Print nothing except the lines of the listing below from the line with "record --- 8--12" to the line with "distinguishes the two.", each exactly as written, both ends included.
DATA FOR THE TASK START
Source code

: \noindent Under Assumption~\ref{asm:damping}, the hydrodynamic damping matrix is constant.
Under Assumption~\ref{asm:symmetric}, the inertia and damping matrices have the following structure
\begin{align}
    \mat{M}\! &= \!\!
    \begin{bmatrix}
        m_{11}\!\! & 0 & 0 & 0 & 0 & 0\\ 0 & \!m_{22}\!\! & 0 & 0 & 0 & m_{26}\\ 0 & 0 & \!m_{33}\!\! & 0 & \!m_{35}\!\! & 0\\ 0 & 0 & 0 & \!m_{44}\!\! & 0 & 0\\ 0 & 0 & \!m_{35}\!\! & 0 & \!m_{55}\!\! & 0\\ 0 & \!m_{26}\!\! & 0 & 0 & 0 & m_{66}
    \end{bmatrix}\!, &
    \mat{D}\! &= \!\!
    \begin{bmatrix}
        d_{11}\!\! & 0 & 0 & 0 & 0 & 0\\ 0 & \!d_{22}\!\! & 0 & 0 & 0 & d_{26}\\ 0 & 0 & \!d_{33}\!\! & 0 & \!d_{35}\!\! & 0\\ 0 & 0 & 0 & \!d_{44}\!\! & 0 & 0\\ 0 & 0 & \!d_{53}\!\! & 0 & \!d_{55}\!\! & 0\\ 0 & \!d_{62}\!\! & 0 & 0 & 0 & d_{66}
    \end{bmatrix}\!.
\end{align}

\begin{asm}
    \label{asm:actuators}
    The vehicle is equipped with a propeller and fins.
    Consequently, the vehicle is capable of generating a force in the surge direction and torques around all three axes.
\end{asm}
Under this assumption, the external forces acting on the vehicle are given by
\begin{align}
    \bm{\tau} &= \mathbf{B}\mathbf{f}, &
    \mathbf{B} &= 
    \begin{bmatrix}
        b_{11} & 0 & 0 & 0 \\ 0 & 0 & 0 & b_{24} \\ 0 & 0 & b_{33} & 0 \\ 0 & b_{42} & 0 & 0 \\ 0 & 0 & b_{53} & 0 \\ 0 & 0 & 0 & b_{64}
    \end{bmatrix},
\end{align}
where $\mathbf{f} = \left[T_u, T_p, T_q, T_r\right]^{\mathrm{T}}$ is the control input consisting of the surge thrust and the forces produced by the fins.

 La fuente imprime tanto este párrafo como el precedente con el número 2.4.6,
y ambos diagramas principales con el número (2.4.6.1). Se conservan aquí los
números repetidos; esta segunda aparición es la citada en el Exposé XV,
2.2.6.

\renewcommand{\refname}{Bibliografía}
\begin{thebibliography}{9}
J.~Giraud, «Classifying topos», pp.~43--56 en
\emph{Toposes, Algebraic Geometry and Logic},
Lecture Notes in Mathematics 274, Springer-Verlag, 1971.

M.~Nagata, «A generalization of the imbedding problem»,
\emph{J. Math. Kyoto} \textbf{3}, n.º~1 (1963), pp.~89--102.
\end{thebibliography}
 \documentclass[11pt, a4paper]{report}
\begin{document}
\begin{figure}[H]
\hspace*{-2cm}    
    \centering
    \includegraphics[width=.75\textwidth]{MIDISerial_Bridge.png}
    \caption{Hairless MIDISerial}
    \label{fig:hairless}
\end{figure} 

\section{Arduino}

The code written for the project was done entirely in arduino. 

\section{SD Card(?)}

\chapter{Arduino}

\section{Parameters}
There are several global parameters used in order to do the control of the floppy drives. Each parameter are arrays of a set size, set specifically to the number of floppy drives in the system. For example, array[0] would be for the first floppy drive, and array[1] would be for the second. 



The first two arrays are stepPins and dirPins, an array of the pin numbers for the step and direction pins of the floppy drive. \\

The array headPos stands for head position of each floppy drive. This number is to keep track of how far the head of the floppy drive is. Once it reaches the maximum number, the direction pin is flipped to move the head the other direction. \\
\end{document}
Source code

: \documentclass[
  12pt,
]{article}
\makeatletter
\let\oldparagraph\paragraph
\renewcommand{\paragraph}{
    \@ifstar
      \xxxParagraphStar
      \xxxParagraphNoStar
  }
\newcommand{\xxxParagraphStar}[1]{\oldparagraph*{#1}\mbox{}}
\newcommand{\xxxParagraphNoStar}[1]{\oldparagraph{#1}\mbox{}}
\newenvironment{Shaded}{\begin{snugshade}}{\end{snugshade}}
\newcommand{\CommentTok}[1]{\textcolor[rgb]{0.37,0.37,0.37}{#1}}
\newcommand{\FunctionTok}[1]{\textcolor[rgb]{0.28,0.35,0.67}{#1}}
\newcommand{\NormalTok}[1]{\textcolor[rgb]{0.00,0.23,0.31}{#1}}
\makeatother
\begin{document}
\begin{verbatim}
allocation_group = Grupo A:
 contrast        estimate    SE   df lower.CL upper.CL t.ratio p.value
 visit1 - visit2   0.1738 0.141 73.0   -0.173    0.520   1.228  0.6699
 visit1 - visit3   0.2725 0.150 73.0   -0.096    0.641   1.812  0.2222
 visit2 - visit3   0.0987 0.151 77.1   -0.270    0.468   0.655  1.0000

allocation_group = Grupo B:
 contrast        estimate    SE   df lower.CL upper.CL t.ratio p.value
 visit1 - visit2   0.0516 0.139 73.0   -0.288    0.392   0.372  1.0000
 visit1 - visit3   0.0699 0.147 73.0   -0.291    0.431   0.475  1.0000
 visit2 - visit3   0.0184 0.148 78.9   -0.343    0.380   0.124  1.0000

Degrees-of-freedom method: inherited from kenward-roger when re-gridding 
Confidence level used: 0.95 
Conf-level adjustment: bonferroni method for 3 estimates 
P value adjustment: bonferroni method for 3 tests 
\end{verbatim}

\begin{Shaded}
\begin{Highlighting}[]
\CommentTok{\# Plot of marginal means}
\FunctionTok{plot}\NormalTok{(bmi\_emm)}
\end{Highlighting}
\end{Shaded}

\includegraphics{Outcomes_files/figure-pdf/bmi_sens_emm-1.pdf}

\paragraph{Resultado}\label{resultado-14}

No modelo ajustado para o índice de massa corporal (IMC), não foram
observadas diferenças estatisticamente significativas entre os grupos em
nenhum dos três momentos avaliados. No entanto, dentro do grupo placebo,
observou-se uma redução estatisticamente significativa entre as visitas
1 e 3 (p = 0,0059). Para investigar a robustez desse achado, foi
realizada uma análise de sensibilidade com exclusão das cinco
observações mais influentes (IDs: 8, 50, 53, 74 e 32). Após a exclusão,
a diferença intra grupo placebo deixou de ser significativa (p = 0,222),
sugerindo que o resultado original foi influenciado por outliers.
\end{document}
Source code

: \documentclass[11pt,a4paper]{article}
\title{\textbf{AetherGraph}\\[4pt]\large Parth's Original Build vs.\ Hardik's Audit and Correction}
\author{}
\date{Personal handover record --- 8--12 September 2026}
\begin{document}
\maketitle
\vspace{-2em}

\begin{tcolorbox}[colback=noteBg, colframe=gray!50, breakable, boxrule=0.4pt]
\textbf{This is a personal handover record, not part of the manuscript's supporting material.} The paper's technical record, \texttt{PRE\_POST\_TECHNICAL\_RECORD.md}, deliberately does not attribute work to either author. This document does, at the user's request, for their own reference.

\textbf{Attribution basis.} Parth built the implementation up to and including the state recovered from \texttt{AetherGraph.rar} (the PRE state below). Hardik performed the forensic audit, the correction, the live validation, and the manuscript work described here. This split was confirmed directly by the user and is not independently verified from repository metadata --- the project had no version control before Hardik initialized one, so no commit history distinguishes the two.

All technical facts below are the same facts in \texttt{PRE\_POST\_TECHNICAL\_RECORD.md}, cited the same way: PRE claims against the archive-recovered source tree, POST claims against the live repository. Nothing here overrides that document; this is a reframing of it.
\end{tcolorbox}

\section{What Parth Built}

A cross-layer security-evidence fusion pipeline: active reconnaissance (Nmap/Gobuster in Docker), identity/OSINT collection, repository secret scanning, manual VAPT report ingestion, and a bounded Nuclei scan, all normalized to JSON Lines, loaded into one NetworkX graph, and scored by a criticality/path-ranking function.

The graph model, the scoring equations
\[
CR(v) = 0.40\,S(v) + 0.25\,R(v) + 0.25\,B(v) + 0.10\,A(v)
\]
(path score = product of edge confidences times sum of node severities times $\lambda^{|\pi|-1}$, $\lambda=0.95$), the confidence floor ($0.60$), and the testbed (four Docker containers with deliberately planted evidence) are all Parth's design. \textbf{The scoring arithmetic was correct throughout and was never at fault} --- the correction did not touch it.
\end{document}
DATA FOR THE TASK END
■ WRITTEN RESPONSE ■
\date{Personal handover record --- 8--12 September 2026}
\begin{document}
\maketitle
\vspace{-2em}

\begin{tcolorbox}[colback=noteBg, colframe=gray!50, breakable, boxrule=0.4pt]
\textbf{This is a personal handover record, not part of the manuscript's supporting material.} The paper's technical record, \texttt{PRE\_POST\_TECHNICAL\_RECORD.md}, deliberately does not attribute work to either author. This document does, at the user's request, for their own reference.

\textbf{Attribution basis.} Parth built the implementation up to and including the state recovered from \texttt{AetherGraph.rar} (the PRE state below). Hardik performed the forensic audit, the correction, the live validation, and the manuscript work described here. This split was confirmed directly by the user and is not independently verified from repository metadata --- the project had no version control before Hardik initialized one, so no commit history distinguishes the two.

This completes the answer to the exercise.